The Strong-Willed Spouse: When Being Right Can Make Everything Wrong
“Don’t be stubborn like a horse or mule. They need a bit and bridle in their mouth to restrain them, or they will not come near you.” Ps. 32:9
You’re in the middle of another argument with your partner. They’re driving you crazy. Can’t they see that you’re obviously right, and they’re so totally wrong? Their sense of logic confounds you. You can hardly believe that they aren’t budging from their stance. Why don’t they see that your way makes total sense, and their way is just, well… stupid?
You know it’s bad when even the smallest thing starts another round of bickering, tension and eye rolling — where to eat, what movie to see, whose responsibility is this or that, when-this-or-that was supposed to occur. What starts as a small difference in viewpoint ends up becoming a righteous, no-win, my way-or-the-highway yelling and screaming temper tantrum or an icy-cold, freeze-out.
How to recognize a strong-willed couple:
A good rule of thumb is that if you and your partner believe that your way is the only correct way, no matter how much evidence is presented.

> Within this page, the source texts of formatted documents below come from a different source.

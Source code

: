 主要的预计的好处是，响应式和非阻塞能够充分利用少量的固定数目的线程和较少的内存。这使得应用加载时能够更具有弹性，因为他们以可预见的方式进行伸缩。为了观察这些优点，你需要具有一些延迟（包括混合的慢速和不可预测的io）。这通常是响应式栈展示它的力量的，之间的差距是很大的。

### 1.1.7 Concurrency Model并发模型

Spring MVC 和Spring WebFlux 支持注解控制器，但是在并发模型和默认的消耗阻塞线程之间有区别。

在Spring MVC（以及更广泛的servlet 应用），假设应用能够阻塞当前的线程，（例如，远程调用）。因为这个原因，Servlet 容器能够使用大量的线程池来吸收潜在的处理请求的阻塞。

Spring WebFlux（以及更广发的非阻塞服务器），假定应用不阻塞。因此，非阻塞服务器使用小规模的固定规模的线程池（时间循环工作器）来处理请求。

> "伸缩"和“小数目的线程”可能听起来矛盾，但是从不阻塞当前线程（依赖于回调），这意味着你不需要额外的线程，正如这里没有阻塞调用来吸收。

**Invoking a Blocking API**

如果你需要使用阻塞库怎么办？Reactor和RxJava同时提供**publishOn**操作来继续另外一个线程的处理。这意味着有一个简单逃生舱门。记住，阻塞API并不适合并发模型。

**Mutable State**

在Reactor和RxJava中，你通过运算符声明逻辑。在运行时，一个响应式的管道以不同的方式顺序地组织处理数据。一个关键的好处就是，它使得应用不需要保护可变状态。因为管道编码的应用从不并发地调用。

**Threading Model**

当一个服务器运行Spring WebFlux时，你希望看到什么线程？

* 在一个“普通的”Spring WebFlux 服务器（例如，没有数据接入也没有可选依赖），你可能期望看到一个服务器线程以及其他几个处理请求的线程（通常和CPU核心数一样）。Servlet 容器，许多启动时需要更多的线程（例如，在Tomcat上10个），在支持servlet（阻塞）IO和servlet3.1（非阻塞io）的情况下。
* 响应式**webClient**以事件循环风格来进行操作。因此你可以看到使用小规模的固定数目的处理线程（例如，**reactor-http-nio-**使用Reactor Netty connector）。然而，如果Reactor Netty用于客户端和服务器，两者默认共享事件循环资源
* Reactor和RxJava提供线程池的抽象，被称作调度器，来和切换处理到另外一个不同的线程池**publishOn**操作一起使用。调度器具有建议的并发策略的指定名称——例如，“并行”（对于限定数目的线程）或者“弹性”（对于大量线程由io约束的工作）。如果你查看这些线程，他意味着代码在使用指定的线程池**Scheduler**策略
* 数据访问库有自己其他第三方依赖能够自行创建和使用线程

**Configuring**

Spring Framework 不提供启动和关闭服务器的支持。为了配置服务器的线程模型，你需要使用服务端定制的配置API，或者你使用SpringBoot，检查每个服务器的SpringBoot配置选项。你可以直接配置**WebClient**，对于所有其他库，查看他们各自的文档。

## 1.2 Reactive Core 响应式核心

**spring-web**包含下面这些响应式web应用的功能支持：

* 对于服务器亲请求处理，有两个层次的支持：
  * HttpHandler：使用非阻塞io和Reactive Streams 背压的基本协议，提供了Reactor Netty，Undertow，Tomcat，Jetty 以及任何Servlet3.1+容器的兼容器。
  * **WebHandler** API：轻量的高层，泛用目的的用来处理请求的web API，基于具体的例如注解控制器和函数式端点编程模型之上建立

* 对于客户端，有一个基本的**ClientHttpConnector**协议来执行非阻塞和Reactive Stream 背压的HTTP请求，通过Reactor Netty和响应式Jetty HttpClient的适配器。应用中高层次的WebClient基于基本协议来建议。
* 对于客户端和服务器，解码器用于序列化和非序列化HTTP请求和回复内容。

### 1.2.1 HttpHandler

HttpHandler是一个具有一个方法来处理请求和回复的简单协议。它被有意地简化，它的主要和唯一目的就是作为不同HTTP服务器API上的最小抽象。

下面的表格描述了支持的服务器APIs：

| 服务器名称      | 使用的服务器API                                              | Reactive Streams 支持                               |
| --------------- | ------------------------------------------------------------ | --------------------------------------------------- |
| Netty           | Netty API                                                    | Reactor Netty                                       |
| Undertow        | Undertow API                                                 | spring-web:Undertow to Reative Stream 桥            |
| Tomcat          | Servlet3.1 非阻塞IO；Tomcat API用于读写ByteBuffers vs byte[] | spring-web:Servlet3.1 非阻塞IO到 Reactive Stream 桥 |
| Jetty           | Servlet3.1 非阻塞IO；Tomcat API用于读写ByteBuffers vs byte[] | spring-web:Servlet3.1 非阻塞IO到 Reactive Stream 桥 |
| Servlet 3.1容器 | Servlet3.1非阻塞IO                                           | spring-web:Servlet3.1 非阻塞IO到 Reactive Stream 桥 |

Behavioral clues of a strong-willed couple:
- Don’t listen to one another
- Become defensive and argumentative
- Feel like you and your partner are on different teams
- Emotionally shut down OR arm up for a war
- Think “I’m right, you’re wrong.” “This is YOUR fault.” “YOU must change and do it my way or else”
- Never resolve anything
Answering yes to more than one of the above items is a good indicator that you and/or your partner are strong-willed.
Helpful questions to ask:
- Why do I NEED to be right?
- Is STICKING to my position that important?
- Would I rather be RIGHT or HAPPY?
- Is there room to LIGHTEN UP and relax about this?
- If this was my BEST FRIEND, how would I behave?
- What would it be like if I chose to COOPERATIVE AND AGREEABLE?
Six Ways to Stop Power Struggles:
- Admit to one another that power struggles are hurtful and could ruin a wonderful relationship.Acknowledge that both of you tend to get locked into a position, forgetting each other’s feelings. Acknowledge the detrimental impact power struggles have on your relationship and that there is a better way of relating.
- You must hold your opinions loosely.When we hold rigidly to our point of view this leaves little room for the other to disagree or to simply see things from another angle. While we commonly refer to this as controlling. Remember, there are many different ways of viewing the same situation.
- Ask that your opinion be considered, assuring your spouse that you will consider their opinion.This will take practice. Listen to what they are saying. Assure them that you can see the validity of their perspective. Slow down the process, taking time to truly listen to each other, guarding against the temptation of preparing your counter-attack while either is talking.
- Empathize with your spouse and ask that they empathize with you.A powerful bridge is built between two people when they truly walk in the other’s shoes. A sigh of relief often occurs when we let the other person know we see and understand what they are saying. We, too feel relief and actually experience healing when our mate offers empathy. Empathy causes us to change our style, seeing and feeling the impact of what we’re doing to our mate.
- Refuse to get into power struggles or arguments.Agree that you will not bicker or push your point of view on the other person. Interrupt fruitless arguing and hurtful bickering. Reassure each other that peace and harmony is sweeter than any victory obtained through argument.
- Hold each other accountable for change.Changing old patterns is difficult. It is much easier to slip into old ways of doing things. However, this is an opportunity for both of you to grow. Make an agreement that you are both going to change old patterns, allowing for minor slips to occur on the path to healthy relating.